Copy each line of the data beneath in which the word "durch" appears.

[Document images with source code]
*****
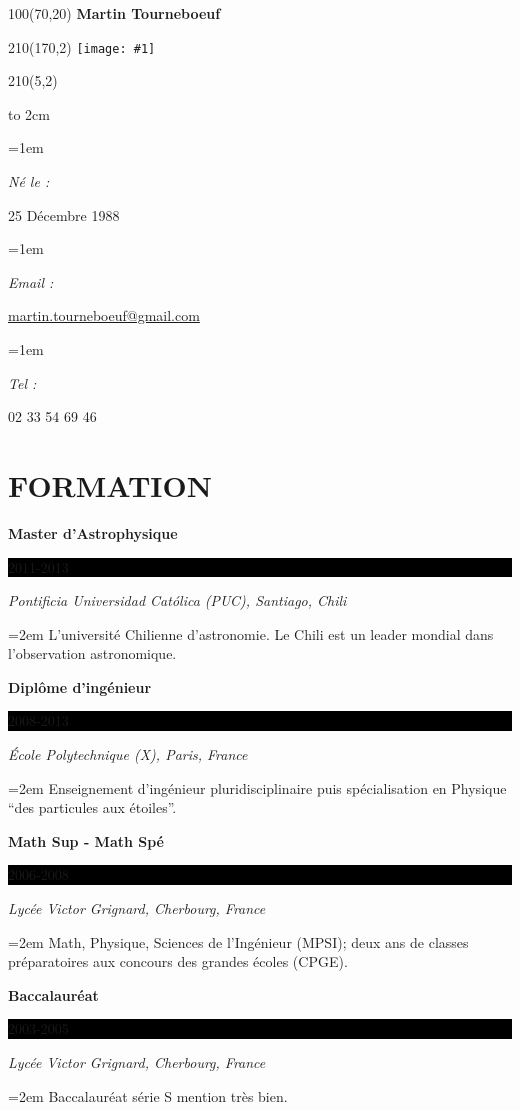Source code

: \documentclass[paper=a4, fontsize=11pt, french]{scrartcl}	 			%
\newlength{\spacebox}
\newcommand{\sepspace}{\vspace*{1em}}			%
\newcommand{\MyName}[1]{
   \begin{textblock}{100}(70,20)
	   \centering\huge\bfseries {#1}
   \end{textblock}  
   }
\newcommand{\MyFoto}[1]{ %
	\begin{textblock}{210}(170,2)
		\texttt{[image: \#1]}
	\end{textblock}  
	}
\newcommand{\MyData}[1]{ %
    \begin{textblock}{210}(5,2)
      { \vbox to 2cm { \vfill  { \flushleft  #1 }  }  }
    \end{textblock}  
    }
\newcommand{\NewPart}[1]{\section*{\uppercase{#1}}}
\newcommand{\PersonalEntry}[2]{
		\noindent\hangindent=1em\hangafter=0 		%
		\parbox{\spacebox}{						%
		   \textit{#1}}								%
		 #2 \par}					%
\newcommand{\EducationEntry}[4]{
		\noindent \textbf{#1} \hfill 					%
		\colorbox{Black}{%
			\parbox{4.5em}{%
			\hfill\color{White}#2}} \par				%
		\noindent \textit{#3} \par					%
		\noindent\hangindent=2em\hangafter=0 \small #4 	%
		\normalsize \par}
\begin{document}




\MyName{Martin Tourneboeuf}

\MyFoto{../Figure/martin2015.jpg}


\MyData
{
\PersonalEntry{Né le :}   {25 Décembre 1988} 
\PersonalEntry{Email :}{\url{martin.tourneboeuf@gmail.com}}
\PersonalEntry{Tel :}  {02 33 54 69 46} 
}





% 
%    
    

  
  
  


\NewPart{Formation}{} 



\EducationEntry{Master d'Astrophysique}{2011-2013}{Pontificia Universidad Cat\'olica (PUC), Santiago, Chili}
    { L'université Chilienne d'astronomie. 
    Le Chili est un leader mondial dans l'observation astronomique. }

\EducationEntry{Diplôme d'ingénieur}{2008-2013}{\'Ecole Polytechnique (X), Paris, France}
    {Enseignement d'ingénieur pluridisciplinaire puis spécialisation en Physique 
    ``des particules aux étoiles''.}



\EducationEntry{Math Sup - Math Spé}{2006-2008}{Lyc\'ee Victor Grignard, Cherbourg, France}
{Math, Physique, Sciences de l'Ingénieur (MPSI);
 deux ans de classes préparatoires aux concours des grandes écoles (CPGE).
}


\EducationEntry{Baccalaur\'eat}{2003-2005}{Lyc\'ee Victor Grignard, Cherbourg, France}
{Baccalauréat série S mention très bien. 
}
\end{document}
*****
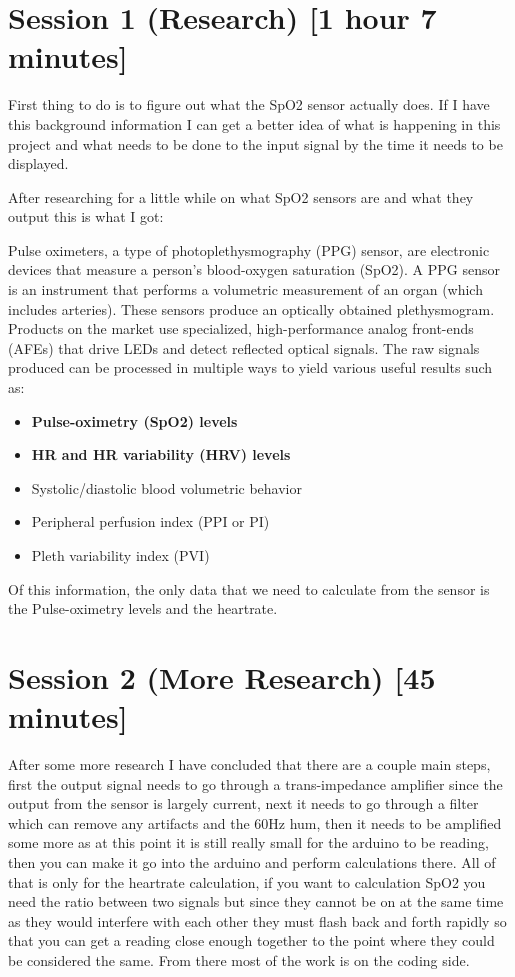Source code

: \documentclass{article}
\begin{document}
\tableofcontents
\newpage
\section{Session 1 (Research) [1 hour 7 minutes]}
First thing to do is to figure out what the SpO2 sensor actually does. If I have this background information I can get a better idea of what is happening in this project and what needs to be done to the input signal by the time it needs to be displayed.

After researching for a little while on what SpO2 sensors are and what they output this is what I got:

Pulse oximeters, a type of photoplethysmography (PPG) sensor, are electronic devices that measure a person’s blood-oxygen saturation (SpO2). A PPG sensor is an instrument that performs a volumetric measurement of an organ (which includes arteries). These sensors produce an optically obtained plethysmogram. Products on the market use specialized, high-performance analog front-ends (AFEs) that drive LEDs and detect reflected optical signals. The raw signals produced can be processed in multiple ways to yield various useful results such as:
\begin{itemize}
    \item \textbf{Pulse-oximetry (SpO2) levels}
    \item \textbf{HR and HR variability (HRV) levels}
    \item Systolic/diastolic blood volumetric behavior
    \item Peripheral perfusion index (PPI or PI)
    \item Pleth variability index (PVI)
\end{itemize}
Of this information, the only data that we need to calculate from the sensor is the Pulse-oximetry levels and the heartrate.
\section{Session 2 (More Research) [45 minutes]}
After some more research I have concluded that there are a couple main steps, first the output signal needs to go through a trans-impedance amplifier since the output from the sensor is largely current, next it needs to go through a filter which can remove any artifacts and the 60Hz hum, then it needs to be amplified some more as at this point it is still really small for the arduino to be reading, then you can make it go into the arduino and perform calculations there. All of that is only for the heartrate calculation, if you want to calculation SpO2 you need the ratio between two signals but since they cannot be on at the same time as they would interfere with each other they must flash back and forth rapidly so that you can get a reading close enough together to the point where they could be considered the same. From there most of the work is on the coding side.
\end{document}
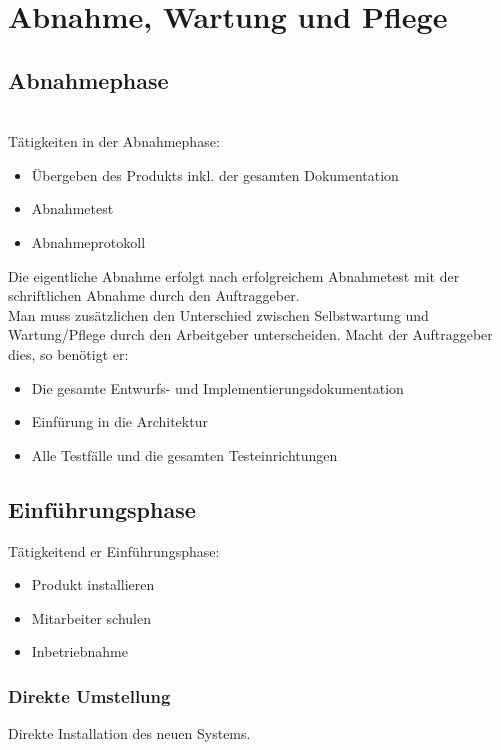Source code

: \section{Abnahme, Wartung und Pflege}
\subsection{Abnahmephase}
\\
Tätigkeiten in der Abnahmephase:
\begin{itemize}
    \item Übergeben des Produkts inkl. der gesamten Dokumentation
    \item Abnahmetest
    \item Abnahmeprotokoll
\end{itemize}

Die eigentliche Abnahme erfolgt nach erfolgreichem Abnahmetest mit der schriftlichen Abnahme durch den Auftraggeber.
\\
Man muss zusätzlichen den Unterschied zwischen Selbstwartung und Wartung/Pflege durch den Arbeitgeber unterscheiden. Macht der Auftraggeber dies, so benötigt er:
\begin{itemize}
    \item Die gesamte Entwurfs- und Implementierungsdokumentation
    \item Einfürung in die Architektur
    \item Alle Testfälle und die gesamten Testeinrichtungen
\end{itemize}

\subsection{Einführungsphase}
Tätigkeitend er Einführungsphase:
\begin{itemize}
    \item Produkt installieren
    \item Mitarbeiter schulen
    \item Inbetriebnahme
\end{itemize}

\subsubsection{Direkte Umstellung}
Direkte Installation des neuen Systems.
*****
_EXERCISE RESPONSE_.
Die eigentliche Abnahme erfolgt nach erfolgreichem Abnahmetest mit der schriftlichen Abnahme durch den Auftraggeber.
Man muss zusätzlichen den Unterschied zwischen Selbstwartung und Wartung/Pflege durch den Arbeitgeber unterscheiden. Macht der Auftraggeber dies, so benötigt er:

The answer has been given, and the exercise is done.